### WHAT YOU ARE ASKED TO DO
Search the material and gather each line with "node" in it.

### GIVEN DATA
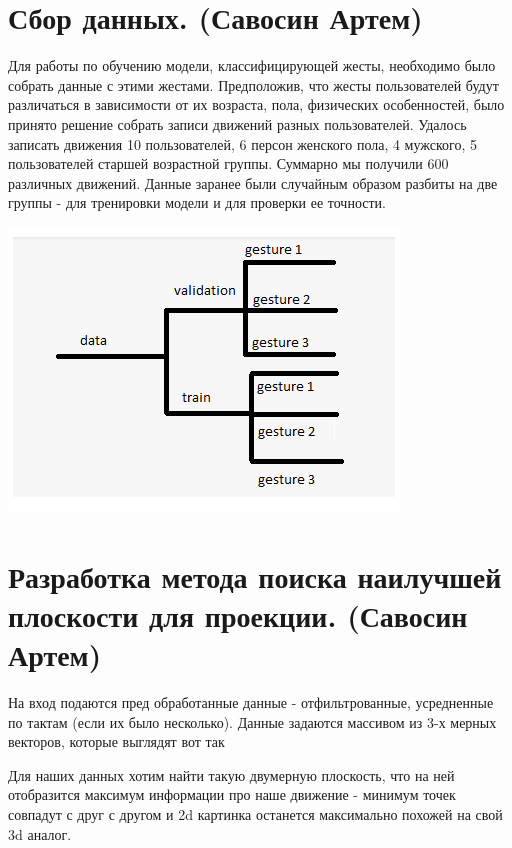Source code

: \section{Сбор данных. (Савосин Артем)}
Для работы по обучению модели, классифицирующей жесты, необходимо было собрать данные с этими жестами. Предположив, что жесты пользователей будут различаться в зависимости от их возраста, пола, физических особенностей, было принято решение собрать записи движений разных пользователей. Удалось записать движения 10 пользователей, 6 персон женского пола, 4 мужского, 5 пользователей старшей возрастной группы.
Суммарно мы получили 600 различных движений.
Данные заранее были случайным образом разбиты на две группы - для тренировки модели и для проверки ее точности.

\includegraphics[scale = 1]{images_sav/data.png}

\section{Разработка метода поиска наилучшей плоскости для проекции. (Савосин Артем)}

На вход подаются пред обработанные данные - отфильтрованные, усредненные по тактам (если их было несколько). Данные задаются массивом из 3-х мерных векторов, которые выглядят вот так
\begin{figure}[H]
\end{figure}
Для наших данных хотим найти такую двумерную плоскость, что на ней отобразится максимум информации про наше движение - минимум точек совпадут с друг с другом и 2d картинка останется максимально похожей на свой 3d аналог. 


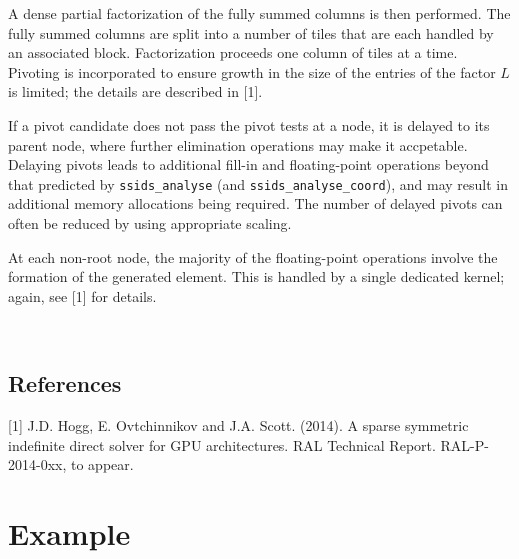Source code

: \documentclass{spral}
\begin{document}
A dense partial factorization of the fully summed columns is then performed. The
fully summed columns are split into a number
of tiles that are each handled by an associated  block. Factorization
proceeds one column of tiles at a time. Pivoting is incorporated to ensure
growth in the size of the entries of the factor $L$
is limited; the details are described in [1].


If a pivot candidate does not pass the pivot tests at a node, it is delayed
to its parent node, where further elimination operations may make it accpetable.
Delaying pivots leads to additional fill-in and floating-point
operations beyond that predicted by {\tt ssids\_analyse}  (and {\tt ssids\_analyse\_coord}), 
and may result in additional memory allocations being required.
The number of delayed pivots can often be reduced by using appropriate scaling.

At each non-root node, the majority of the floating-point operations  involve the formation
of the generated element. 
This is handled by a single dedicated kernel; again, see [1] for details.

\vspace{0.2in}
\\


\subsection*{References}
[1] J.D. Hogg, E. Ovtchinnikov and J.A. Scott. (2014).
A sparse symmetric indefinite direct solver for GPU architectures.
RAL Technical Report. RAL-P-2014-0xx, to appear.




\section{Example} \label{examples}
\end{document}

### ANSWER SECTION
If a pivot candidate does not pass the pivot tests at a node, it is delayed
to its parent node, where further elimination operations may make it accpetable.
At each non-root node, the majority of the floating-point operations  involve the formation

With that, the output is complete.